2018年04月21日 21時59分36秒 | 日本棋院情報会員のススメ
皆様こんばんは。
本日、「さまぁ〜ずの神ギ問」の放映がありました。
私は見られませんでしたが・・・調べてみたところ、ここの見逃し無料というところで見られるようになるのでしょうか?
今は前回分の放送が配信されているようですね。

今回は最初に藤沢里菜女流三冠が登場したようです。
ちゃんと華のある棋士を出してくれて一安心です。
そこを一番心配していましたからね(笑)。

私の方は・・・どうだったのでしょうね?
皆様に楽しんで頂けたなら幸いです。


さて、本日はグロービス杯の2日目が行われました。
グロービス杯は第1回で日本代表がワンツーフィニッシュを決めた棋戦ですが、今回は誰も準決勝に残れず、残念な結果に終わりました。
一般の世界戦で優勝が狙えるレベルの棋士も参加しているとは言え、もうちょっと結果が欲しかったですね。

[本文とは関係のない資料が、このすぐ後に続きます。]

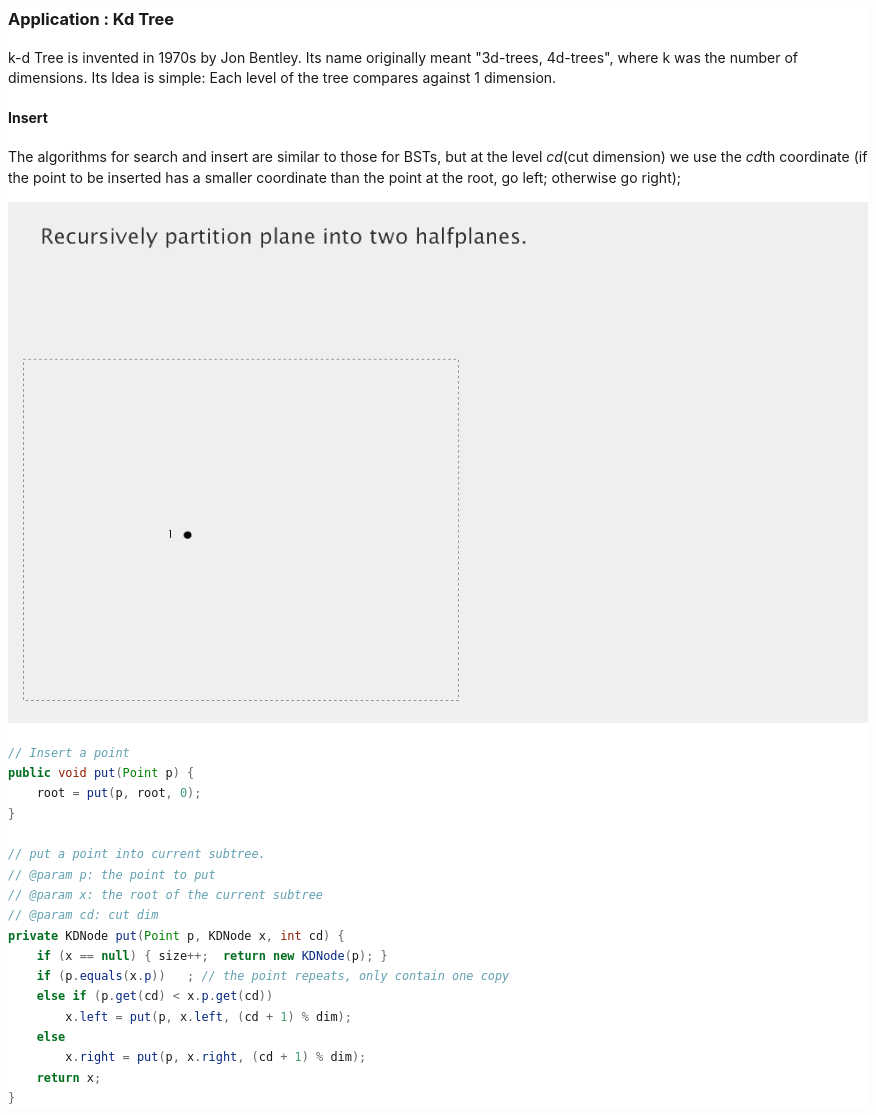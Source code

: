 ### Application : Kd Tree

k-d Tree is invented in 1970s by Jon Bentley. Its name originally meant "3d-trees, 4d-trees", where k was the number of dimensions. Its Idea is simple: Each level of the tree compares against 1 dimension.




#### Insert

The algorithms for search and insert are similar to those for BSTs, but at the level $cd$(cut dimension) we use the $cd$th coordinate (if the point to be inserted has a smaller coordinate than the point at the root, go left; otherwise go right);


![kdtree Insert](figures/kdtreeInsert.gif)

```Java
// Insert a point
public void put(Point p) {
    root = put(p, root, 0);
}

// put a point into current subtree.
// @param p: the point to put
// @param x: the root of the current subtree
// @param cd: cut dim
private KDNode put(Point p, KDNode x, int cd) {
    if (x == null) { size++;  return new KDNode(p); }
    if (p.equals(x.p))   ; // the point repeats, only contain one copy
    else if (p.get(cd) < x.p.get(cd)) 
        x.left = put(p, x.left, (cd + 1) % dim);
    else 
        x.right = put(p, x.right, (cd + 1) % dim);
    return x;
}
```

それでは、今回は日本勢で唯一決勝トーナメントに進出した、藤沢女流三冠の対局をご紹介しましょう。
相手は中国の天才棋士、謝科五段です。



1図(実戦)
藤沢女流三冠の黒番です。
白1、3のシチョウ当たりから、白5と逃げ出しました!
先に損をするのでリスクの高い打ち方ですが、構わずやっていくところは謝五段らしいですね。





2図(実戦)
左下は白△と白×が真っ二つに切られていて、典型的な裂かれ形です。
プロが初心者並の手を打ったと言えば、どれだけ酷いかご理解頂けるでしょうか?

一方、右上も黒△の命が危なくなり、これももちろん酷いことです。
白の謝五段は「自分も酷いけど、相手はもっと酷いでしょ?」と言っているわけです。
碁では「あなたにも良いものをあげるけど、自分も良いものを貰いますよ」という平和主義の打ち方も多く見られますが、謝五段の打ち方は非常に攻撃的ですね。





3図(実戦)
結果的には、黒は逆に白×を取って凌ぎました。
その代償として右下方面で損をしましたが、黒×も救出の余地が残っていますし、黒が上手くやったように見えます。

問題は黒△の処遇の判断です。
かなり弱く見えるので、私ならまず捨てることから考えてしまいそうですが・・・。





4図(実戦)
黒1から、堂々と担ぎ出しました!
危険もあるように見えますが、藤沢女流三冠はこういう空中戦での凌ぎが上手い印象があります。
私も酷い目に遭わされた経験が・・・。

結果、見事に凌ぎ切って勝ちを決めました。
決勝トーナメントでは韓国囲碁界ナンバー2の申真ソ八段に敗れましたが、今回は非常に良い経験ができましたね。